**** THE RECORDS

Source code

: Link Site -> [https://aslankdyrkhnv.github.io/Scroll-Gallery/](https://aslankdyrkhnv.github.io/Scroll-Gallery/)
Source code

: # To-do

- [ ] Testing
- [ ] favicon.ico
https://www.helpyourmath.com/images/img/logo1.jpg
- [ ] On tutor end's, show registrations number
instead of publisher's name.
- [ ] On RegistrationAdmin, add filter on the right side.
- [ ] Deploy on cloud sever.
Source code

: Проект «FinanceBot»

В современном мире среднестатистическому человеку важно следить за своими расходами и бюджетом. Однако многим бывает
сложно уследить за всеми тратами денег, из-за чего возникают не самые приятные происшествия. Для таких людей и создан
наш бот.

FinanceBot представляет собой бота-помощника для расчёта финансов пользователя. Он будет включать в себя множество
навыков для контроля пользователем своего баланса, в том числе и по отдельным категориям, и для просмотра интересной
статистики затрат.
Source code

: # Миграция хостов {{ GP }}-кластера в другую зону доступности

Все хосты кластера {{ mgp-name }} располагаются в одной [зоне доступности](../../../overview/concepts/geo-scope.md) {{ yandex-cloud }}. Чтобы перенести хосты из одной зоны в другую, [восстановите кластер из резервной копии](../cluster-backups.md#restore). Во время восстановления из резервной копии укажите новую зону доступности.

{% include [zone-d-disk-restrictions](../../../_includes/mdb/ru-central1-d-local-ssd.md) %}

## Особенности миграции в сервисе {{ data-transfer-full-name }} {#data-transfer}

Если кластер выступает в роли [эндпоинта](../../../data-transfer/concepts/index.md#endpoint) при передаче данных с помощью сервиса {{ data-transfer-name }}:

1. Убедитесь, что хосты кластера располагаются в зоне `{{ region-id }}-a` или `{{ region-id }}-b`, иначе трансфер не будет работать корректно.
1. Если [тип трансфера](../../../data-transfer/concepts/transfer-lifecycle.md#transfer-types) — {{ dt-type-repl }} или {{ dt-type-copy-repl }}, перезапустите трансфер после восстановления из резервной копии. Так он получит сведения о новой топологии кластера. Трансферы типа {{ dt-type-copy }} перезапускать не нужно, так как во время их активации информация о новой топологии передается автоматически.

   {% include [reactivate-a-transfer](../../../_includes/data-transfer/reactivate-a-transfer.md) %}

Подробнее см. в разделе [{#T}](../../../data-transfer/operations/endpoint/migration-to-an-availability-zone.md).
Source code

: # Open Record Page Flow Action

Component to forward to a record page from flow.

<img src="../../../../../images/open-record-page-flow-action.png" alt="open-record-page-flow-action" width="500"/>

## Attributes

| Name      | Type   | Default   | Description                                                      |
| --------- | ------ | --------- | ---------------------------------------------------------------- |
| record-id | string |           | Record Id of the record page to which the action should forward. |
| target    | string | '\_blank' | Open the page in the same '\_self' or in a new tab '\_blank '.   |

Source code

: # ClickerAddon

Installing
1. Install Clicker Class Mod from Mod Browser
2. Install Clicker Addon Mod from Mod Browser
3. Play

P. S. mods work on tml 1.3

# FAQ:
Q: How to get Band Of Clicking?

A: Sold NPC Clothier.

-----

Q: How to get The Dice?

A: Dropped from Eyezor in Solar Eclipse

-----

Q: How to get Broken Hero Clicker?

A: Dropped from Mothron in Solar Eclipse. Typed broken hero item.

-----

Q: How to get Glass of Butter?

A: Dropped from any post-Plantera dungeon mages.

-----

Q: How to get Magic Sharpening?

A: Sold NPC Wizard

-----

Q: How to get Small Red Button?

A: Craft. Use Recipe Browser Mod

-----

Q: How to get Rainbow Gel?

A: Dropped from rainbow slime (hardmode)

********

**ASSIGNMENT**
Using the entries, return every line where the word "Если" can be found.

**REPLY**
Если кластер выступает в роли [эндпоинта](../../../data-transfer/concepts/index.md#endpoint) при передаче данных с помощью сервиса {{ data-transfer-name }}:
1. Если [тип трансфера](../../../data-transfer/concepts/transfer-lifecycle.md#transfer-types) — {{ dt-type-repl }} или {{ dt-type-copy-repl }}, перезапустите трансфер после восстановления из резервной копии. Так он получит сведения о новой топологии кластера. Трансферы типа {{ dt-type-copy }} перезапускать не нужно, так как во время их активации информация о новой топологии передается автоматически.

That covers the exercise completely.